On Monday, May 30, 2016 6:15:50 PM CEST Tina Ruchandani wrote:
... But after reviewing the previous discussion I think I should try to find people with 32-bit systems who can tell me whether they see a performance regression.
I'll do that and try to get an answer soon.
Please consider this patch as a first-cut draft attempt to get the ball rolling on this again. It would be nice to take this to completion, given all the effort you and Arnd put into the discussion last here. I didn't get the chance to discuss this with Arnd before sending it out, and its likely that what I implemented is different from and sub-par compared to what he had mind. The discussion last year didn't seem to mention the need for a 32-bit divide, I ended up needing it here. Also, Arnd has some efficient interfaces in mind - introducing light-weight ktime_get_us() perhaps.
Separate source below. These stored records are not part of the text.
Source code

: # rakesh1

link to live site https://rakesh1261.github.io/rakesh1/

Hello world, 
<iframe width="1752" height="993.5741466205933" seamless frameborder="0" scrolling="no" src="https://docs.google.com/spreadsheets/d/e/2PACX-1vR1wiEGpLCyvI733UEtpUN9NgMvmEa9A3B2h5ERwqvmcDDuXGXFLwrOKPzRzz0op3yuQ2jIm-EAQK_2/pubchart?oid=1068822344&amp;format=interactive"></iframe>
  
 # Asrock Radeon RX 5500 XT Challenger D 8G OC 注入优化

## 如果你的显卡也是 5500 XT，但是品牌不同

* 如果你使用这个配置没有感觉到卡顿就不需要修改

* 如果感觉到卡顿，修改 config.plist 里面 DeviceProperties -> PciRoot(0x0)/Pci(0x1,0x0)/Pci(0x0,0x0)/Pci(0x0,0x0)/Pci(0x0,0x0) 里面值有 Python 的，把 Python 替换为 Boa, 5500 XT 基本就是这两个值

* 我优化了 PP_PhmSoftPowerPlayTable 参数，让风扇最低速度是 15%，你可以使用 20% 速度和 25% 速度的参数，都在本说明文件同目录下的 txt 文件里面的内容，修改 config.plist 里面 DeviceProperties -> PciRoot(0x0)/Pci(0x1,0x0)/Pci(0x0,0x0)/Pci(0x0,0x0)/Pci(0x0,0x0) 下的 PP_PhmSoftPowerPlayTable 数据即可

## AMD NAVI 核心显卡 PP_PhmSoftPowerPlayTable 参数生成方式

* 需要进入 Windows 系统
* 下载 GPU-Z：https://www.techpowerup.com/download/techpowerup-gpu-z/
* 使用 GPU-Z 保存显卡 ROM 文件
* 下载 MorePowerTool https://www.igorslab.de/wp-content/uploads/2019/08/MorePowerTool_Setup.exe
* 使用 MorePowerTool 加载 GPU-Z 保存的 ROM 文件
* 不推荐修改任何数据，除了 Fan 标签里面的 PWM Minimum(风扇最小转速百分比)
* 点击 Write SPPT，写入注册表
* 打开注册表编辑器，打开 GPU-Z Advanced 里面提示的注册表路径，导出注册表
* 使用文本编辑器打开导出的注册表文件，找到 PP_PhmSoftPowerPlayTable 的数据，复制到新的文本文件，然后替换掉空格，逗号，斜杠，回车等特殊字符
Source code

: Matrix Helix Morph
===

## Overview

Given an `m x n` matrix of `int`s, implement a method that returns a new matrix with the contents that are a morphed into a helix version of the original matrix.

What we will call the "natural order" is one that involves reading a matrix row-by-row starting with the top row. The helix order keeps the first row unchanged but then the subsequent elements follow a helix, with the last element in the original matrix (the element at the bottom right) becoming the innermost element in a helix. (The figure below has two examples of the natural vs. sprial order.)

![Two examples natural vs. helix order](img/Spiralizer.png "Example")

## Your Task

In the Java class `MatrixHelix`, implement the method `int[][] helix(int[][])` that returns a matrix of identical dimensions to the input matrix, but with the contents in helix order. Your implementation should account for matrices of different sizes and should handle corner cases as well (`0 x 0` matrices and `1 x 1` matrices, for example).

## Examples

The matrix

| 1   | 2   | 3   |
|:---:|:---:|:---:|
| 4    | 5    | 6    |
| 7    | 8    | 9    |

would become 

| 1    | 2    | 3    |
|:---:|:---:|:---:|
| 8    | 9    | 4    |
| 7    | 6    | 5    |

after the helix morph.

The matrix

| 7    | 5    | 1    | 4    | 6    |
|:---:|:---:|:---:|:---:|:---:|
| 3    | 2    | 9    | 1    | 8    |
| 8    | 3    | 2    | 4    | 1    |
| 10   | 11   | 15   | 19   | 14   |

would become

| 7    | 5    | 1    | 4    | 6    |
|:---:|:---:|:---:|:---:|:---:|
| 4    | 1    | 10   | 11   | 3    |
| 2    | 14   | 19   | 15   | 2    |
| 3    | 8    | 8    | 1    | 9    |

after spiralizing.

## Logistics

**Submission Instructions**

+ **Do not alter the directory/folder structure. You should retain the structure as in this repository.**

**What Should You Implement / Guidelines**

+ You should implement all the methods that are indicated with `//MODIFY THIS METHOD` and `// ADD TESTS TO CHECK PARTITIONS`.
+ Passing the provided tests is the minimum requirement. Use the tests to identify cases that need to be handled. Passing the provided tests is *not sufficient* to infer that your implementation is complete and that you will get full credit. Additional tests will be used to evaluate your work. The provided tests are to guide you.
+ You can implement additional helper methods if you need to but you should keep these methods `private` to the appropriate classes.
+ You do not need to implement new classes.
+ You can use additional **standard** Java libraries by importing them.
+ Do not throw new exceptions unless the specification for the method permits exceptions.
I don't know how that would be done, and hence I tried the other approach he had suggested.
I'm looking at this again now:
- do_gettimeofday(&now); - n = now.tv_usec - f->sent.tv_usec; - n += (now.tv_sec - f->sent.tv_sec) * USEC_PER_SEC; + ktime_get_ts64(&now); + delta = timespec64_sub(now, f->sent); + n = ((int32_t) (delta.tv_sec)) * USEC_PER_SEC + + delta.tv_nsec / NSEC_PER_USEC;
and find them to be almost exactly equivalent in terms of operations: The difference between do_gettimeofday and ktime_get_ts64() is that the former has an extra constant 32-bit division by NSEC_PER_USEC, which is the same thing you are addingn in the new version here.
Also, the use of a 64-bit tv_secs variable is not visible in the end, because do_gettimeofday puts a local copy of that type on the stack, and you end up converting the seconds to 32-bit either way.
I don't think there is any difference in speed between reading realtime and monotonic time either, so your version just helps avoid the fallback to jiffies and the overflow without any downsides.